8.3 Load Testing Pitfalls

Several tricky issues arise in setting up a test environment for an email system. Some of these issues may seem obvious, but others probably won't be. In any case, it's always best to be aware of these potential problems before getting started so the necessary choices are made explicitly.

Suppose we have an email test environment in which we have set up a single target machine with a dedicated disk for the queue and a reasonable RAID system for the message store. Further suppose that we plan to test how many messages per second the system can receive and store. Besides its overall capacity in ab-sorbing email messages, we'd like to know the location of the next bottleneck so that we can evaluate whether we might need multiple disks for the queue, a high-performance filesystem for the message store, or some other improvement to provide adequate headroom for future growth. To test this target server, we also have set up two computers to be the load generation (source) machines and connected them with the same type of network and switch we plan to use in production.

Generally, we expect that when the target machine reaches its saturation point, it will become I/O bound somewhere in the system. Because the actual messages used in testing don't matter, a source machine can generate meaningless messages rather than read data from its own disks. It could just send the same message over and over again to the target, or it could select randomly from some pool of messages that are representative of the distribution of message sizes that are typical of that organization's expected load. In this case, we'd expect that if the source and target machines had the same configuration, a single source should be able to overwhelm the target with load, because the source isn't moving its disks and the target is. Oddly, in many cases this result doesn't happen. In fact, it sometimes takes several times the target server's horsepower in source machines to saturate the target. The reasons for this behavior are often difficult to determine, but a partial list of some of the more likely culprits follows:

The tools used are not always efficient load generators. Software such as sendmail and popclient is not designed with load generation in mind. When these tools were written, the programming priorities were data integrity and correctness rather than blinding speed. Even if one modifies their behavior to improve performance, such as by having popclient write its output to /dev/null, the utility continues to perform at least one extra data copy that wouldn't need to be done in a tool designed purely for load testing. These little inefficiencies add up, especially when running large numbers of load generators. When hundreds or more of these processes run on a single machine, the shell scripts that drive them will fork a very large number of processes, and the original popclient author almost certainly didn't expect that 1,000 concurrent copies of his program would run on a single server at the same time. Conversely, the programmers working on sendmail and the Cyrus IMAP daemon, for example, spend a significant amount of time considering how their code will run in high-stress environments, like those on the target server.
A program that is active but not running still consumes resources.
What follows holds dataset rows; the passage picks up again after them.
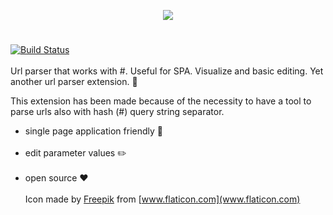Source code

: <p align="center"> 
<img src="https://lh3.googleusercontent.com/TlD2j49qdJ27ZXXesTzGVIjRzAg5Zv9CZKtWIJMX5Y0PDwFQRWy4tQ_o0iHdIRGhNNpMTVn-VoE=w472-h300-rw">
</p>

#

[![Build Status](https://travis-ci.org/nvignola/url-parser.svg?branch=master)](https://travis-ci.org/nvignola/url-parser)
<br><br>
Url parser that works with #. Useful for SPA. Visualize and basic editing.
Yet another url parser extension. 🔎

This extension has been made because of the necessity to have a tool to parse urls also with hash (#) query string separator.

- single page application friendly 🚀<br><br>
- edit parameter values ✏️<br><br>
- open source ❤️
<br><br>
Icon made by [Freepik](www.freepik.com) from [www.flaticon.com](www.flaticon.com)
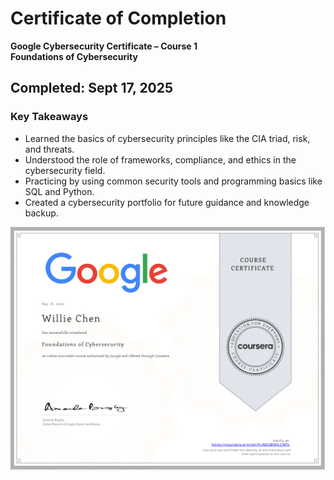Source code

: # Certificate of Completion 

**Google Cybersecurity Certificate – Course 1**  
**Foundations of Cybersecurity** 

## Completed: Sept 17, 2025

### Key Takeaways
- Learned the basics of cybersecurity principles like the CIA triad, risk, and threats.
- Understood the role of frameworks, compliance, and ethics in the cybersecurity field.
- Practicing by using common security tools and programming basics like SQL and Python.
- Created a cybersecurity portfolio for future guidance and knowledge backup.

![Google Cybersecurity Certificate](Screenshot/Foundation_of_Cybersecurity_Certificate.png)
When a test program starts it consumes memory, at least one network socket, one or more file descriptors, and a slot in the process table. Due to the latencies involved in the synchronous request/response conversation of the email protocols covered in this book, most of these processes will spend most of their time waiting. This is even more true once the target server starts slowing down, as it will when it becomes more heavily loaded. This feedback causes the testing machine to slow down even more. Soon memory consumption and context switching become enough of an issue that the load generator starts slowing down itself.
Once a target configuration goes beyond the most basic setup that is, its I/O system becomes fairly well tuned handling large amounts of I/O becomes easier for the server. Even without other inefficiencies, the source and sink machines don't have sophisticated I/O systems on which to offload part of the work done by the server. As a consequence, the load generation and target machines can be closer to parity in the effort they actually expend than might seem likely at first.
Aside from its I/O capabilities, the target server is likely to be a more powerful system than each of the load generators. Certainly, it wouldn't be completely fair to criticize load generation software running on two Linux PCs for not being able to saturate a well-configured, four-processor Sun E420R. Of course, dollar-for-dollar and processor-for-processor comparisons aren't strictly fair either. Nevertheless, with a significant disparity in the class of machines used for load generation and the target server, we shouldn't be surprised if this difference manifests itself during testing.
Sometimes the source and sink machines actually perform more work than the target server. For example, if the target server acts as an email gateway, relaying email between an SMTP source and sink, then the nontarget machines might be expending more effort. While it's true that the target receives email and sends it, the sink receives email, and the source sends it, a well-configured target has the option of using the same data buffers to write out the incoming email, and then read the outgoing email. The source and sink can't employ the same optimization, nor could they even if both functions resided on the same machine. The two load generation machines have to manage some work items that the target doesn't have to perform in some cases.

Many other reasons exist as to why it might take several load generators to saturate a single target server; the ones mentioned here are just some of the most common. Nonetheless, if the load testing machine and the target machine consist of otherwise identical hardware, even if the fastest, most efficient I/O system is attached to the target, a well-tuned source should be able to saturate an equally well-tuned target. I haven't tested this theory in all cases, but one of the reasons for the lack of rigorous testing goes back to the issue of overall efficiency. There are a few environments in which it makes sense to tune anything except the target server in a test environment. Hardware is usually plentiful and almost always cheaper than expertise.

8.3.1 Difficulties in Approximating the Real World

At the beginning of this chapter, it was stated that no matter how much effort is put into creating a test environment, it can never be more than an approximation of what the server will face in a real-world environment. As specific tools were discussed, some of the ways in which it will be nearly impossible to simulate every detail of what an email server will actually experience probably became evident. It is worth explicitly exploring where some of these difficulties will occur so that the limitations of a given test environment will be well understood.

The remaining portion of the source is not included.